Reforçar com inteligência tem que ser a meta do Vasco para 2015



Fabrício, Rafael Silva, Anderson Salles e Biteco chegaram em 2014 (Foto: Marcelo Sadio/Vasco)

Fabrício, Rafael Silva, Anderson Salles e Biteco chegaram em 2014 (Foto: Marcelo Sadio/Vasco)

Bastou garantir o acesso à Série A que o Vasco – e sua torcida – já voltaram seus olhos para 2015. Oficialmente, a temporada ainda não terminou mas outra já parece ter começado: a de negociações e especulações.

É inegável que o elenco passará por uma reformulação, mas não pode ser feito de qualquer jeito, como muitas vezes vimos. O problema do Vasco nunca foi falta de jogador, mas sim de qualidade. Contratar por contratar só gera gastos e mais decepções. Exemplos disso são Nei, Sandro Silva e Michel Alves, que passaram o ano todo sem atuar e custando quase meio milhão de reais por mês.

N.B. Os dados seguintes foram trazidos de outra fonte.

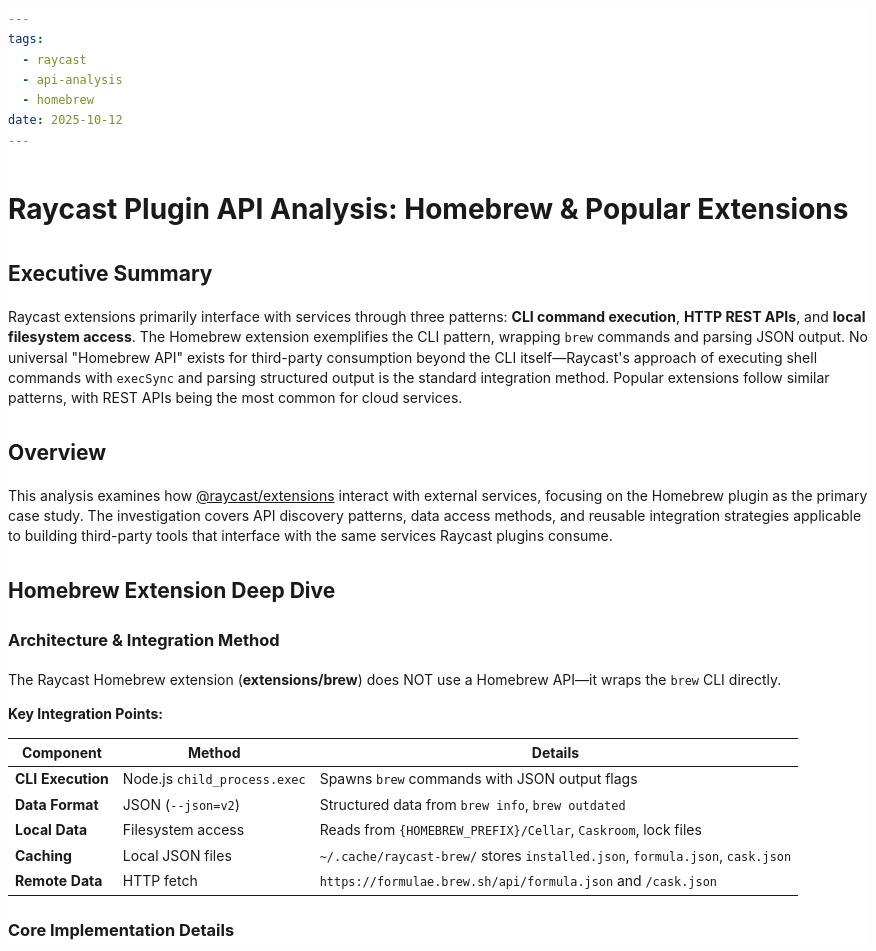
 ```yaml
---
tags:
  - raycast
  - api-analysis
  - homebrew
date: 2025-10-12
---
```


# Raycast Plugin API Analysis: Homebrew & Popular Extensions

## Executive Summary

Raycast extensions primarily interface with services through three patterns: **CLI command execution**, **HTTP REST APIs**, and **local filesystem access**. The Homebrew extension exemplifies the CLI pattern, wrapping `brew` commands and parsing JSON output. No universal "Homebrew API" exists for third-party consumption beyond the CLI itself—Raycast's approach of executing shell commands with `execSync` and parsing structured output is the standard integration method. Popular extensions follow similar patterns, with REST APIs being the most common for cloud services.

## Overview

This analysis examines how [@raycast/extensions](https://github.com/raycast/extensions) interact with external services, focusing on the Homebrew plugin as the primary case study. The investigation covers API discovery patterns, data access methods, and reusable integration strategies applicable to building third-party tools that interface with the same services Raycast plugins consume.

## Homebrew Extension Deep Dive

### Architecture & Integration Method

The Raycast Homebrew extension (**extensions/brew**) does NOT use a Homebrew API—it wraps the `brew` CLI directly.

**Key Integration Points:**

| Component         | Method                       | Details                                                                       |
| ----------------- | ---------------------------- | ----------------------------------------------------------------------------- |
| **CLI Execution** | Node.js `child_process.exec` | Spawns `brew` commands with JSON output flags                                 |
| **Data Format**   | JSON (`--json=v2`)           | Structured data from `brew info`, `brew outdated`                             |
| **Local Data**    | Filesystem access            | Reads from `{HOMEBREW_PREFIX}/Cellar`, `Caskroom`, lock files                 |
| **Caching**       | Local JSON files             | `~/.cache/raycast-brew/` stores `installed.json`, `formula.json`, `cask.json` |
| **Remote Data**   | HTTP fetch                   | `https://formulae.brew.sh/api/formula.json` and `/cask.json`                  |

### Core Implementation Details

Reforço no Vasco tem que vir para assumir o posto de titular e resolver. Na dúvida, é melhor usar um garoto da base. As contratações precisam ser feitas de forma pontual. É melhor trazer três que decidem do que 20 que só compõem o elenco e pouco acrescentam. Contratar errado é pior que não contratar.

De jogador mediano, o grupo está cheio. Não precisa mais. Vale mais um cara que ganha R$ 300 mil mas resolve, do que dez que recebem R$ 30 mil e só fazem figuração. Quantidade nunca foi sinônimo de qualidade.

Reforçar com inteligência é a meta para 2015.